Düsseldorf (ots) - Unmittelbar vor dem Ausbildungsgipfel in NRW am 28. Mai hat der Präsident der Industrie- und Handelskammern des Landes, Ralf Kersting, scharf vor der vom DGB vorgeschlagenen Ausbildungsabgabe gewarnt. Dadurch würde "kein Ausbildungsvertrag mehr geschlossen", sagte Kersting der in Düsseldorf erscheinenden "Rheinischen Post" (Mittwochausgabe). Falls die Landesregierung Firmen dafür bestrafen sollte, wenn sie keine oder zu wenige Lehrlinge aufnehmen, hält er einen teilweisen Lehrstellenboykott durch die Unternehmen für möglich: "Bei der Einführung einer Abgabe würden die Unternehmen wahrscheinlich zum Dienst nach Vorschrift bei der Ausbildung übergehen", sagte er. Das Land und die Unternehmen sollten dafür werben, "dass Jugendliche beweglicher bei der Auswahl der Lehrstelle werden", forderte Kersting. So weit seien das "Münsterland und das Sauerland mit ihren zahlreichen unbesetzten Ausbildungsstellen nicht vom unterversorgten Ruhrgebiet entfernt".

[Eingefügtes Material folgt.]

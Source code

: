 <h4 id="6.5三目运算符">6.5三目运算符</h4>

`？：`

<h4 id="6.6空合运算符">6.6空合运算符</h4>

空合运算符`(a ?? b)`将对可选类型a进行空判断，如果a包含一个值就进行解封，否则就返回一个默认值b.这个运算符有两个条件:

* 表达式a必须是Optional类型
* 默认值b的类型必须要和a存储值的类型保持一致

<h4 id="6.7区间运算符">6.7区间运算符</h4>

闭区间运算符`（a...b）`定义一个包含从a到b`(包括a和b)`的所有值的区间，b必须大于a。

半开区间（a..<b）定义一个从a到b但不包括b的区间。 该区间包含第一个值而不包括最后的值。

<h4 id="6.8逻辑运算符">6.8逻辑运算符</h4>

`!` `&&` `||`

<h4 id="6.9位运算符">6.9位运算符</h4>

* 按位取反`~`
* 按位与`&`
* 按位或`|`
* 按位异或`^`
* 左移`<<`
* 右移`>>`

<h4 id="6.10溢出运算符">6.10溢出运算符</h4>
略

Damit NRW wirtschaftlich vorankomme, sollten für den Bau schneller Internetanschlüsse "spürbar Mittel im dreistelligen Millionenbetrag zur Verfügung gestellt werden", sagte Kersting der Zeitung. "Die geplanten 70 Millionen Euro bis 2020 reichen nicht aus", sagte er in Richtung NRW-Landesregierung: "Da müssen im Haushalt Mittel umgeschichtet werden."